Exercise prompt: What is needed is every line, exactly as given, from the line containing "том же компьютере." through the end of the data below.

┄┄┄┄┄┄┄┄┄┄

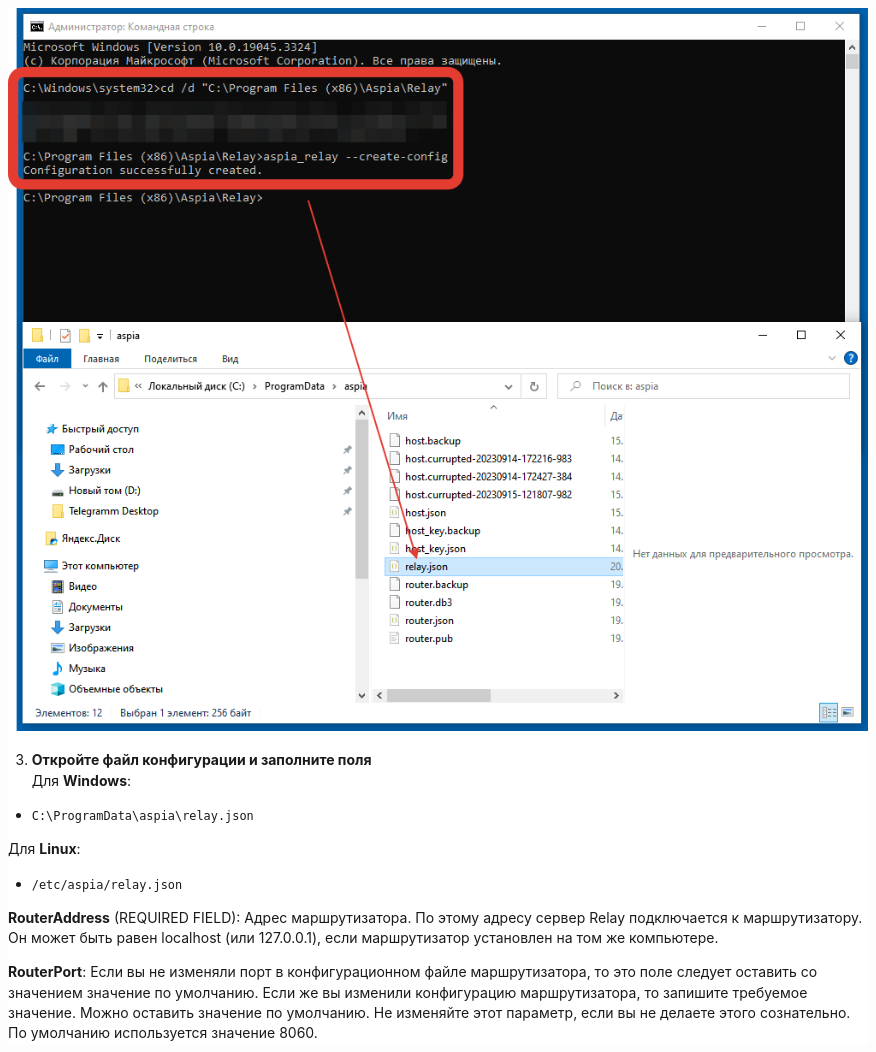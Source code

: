 ![05_КакНастроить](static/05_КакНастроить.png)

3. **Откройте файл конфигурации и заполните поля**   
Для **Windows**:   
* `C:\ProgramData\aspia\relay.json`

Для **Linux**:  
* `/etc/aspia/relay.json`

**RouterAddress** (REQUIRED FIELD): Адрес маршрутизатора. По этому адресу сервер Relay подключается к маршрутизатору. Он может быть равен localhost (или 127.0.0.1), если маршрутизатор установлен на том же компьютере.

**RouterPort**: Если вы не изменяли порт в конфигурационном файле маршрутизатора, то это поле следует оставить со значением значение по умолчанию. Если же вы изменили конфигурацию маршрутизатора, то запишите требуемое значение. Можно оставить значение по умолчанию. Не изменяйте этот параметр, если вы не делаете этого сознательно. По умолчанию используется значение 8060.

┄┄┄┄┄┄┄┄┄┄

Written response:
**RouterAddress** (REQUIRED FIELD): Адрес маршрутизатора. По этому адресу сервер Relay подключается к маршрутизатору. Он может быть равен localhost (или 127.0.0.1), если маршрутизатор установлен на том же компьютере.

**RouterPort**: Если вы не изменяли порт в конфигурационном файле маршрутизатора, то это поле следует оставить со значением значение по умолчанию. Если же вы изменили конфигурацию маршрутизатора, то запишите требуемое значение. Можно оставить значение по умолчанию. Не изменяйте этот параметр, если вы не делаете этого сознательно. По умолчанию используется значение 8060.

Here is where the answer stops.